THE INPUT:
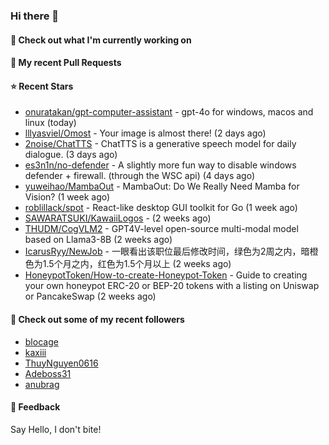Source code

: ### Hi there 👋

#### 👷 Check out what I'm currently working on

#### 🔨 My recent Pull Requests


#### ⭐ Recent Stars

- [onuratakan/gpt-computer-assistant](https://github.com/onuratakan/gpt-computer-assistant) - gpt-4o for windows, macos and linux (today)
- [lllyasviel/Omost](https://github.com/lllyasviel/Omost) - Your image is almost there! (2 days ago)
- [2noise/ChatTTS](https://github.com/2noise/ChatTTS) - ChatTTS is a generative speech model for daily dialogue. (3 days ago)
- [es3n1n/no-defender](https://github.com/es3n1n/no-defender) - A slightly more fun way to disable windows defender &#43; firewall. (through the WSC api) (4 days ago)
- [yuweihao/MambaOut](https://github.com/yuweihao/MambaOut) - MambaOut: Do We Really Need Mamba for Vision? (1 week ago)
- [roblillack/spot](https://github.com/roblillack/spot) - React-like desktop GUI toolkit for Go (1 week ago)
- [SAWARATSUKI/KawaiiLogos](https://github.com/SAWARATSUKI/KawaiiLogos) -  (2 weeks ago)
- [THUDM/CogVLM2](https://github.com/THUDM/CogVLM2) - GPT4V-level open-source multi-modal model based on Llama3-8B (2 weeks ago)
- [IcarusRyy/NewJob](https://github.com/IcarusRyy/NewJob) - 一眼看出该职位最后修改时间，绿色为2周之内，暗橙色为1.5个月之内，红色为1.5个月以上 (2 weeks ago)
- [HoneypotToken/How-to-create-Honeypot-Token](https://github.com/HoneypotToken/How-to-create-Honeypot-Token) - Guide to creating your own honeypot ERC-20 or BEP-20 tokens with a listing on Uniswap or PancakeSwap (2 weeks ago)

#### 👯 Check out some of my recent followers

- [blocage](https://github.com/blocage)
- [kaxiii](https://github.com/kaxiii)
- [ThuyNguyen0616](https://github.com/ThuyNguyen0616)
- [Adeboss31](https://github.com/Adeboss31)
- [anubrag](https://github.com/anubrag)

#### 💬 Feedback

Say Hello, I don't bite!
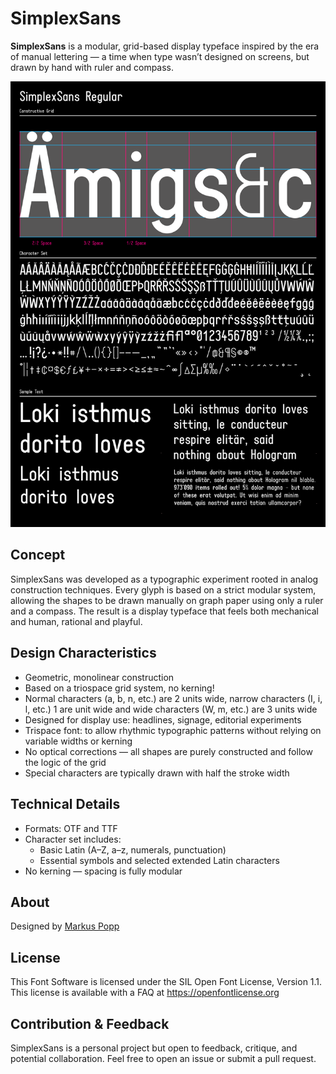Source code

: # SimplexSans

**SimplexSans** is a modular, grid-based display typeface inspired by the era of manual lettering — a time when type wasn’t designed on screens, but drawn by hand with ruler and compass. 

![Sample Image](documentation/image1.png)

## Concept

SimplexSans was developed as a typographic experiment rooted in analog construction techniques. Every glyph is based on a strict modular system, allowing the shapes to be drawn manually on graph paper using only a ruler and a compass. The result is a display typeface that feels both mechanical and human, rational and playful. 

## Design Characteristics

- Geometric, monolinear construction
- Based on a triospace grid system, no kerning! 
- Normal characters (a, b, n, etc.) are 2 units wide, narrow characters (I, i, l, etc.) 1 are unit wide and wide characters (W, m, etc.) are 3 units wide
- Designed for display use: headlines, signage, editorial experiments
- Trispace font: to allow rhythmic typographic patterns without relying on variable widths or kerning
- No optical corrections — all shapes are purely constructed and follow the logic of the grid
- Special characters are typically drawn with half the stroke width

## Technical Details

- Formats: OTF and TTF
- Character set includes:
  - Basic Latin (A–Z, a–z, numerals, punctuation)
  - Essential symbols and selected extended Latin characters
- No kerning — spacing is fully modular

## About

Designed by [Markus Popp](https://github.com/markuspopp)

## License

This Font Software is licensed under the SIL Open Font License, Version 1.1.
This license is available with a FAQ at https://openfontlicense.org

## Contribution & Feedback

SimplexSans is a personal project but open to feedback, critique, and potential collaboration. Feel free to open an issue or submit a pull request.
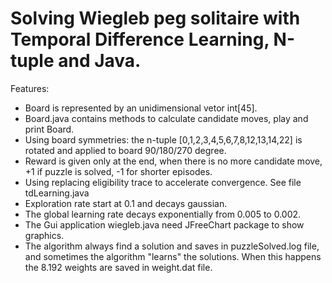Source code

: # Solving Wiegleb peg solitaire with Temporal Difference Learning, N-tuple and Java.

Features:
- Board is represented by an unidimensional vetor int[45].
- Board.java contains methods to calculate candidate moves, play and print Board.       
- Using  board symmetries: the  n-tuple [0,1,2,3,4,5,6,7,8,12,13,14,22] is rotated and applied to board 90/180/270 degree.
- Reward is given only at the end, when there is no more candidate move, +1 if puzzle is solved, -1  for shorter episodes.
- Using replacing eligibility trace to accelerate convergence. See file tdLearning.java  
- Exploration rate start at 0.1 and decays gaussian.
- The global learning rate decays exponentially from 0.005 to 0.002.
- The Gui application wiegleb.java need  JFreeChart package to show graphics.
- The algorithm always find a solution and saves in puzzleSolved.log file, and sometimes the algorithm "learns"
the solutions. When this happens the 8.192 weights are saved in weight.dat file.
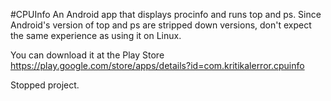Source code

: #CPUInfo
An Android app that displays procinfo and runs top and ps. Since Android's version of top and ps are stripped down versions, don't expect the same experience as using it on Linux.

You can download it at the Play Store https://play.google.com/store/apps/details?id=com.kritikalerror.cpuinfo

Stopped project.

WHAT YOU NEED TO DO:
Lines with the string "tuple" in the data above: say how many there are, giving the number alone.

WRITTEN REPLY:
2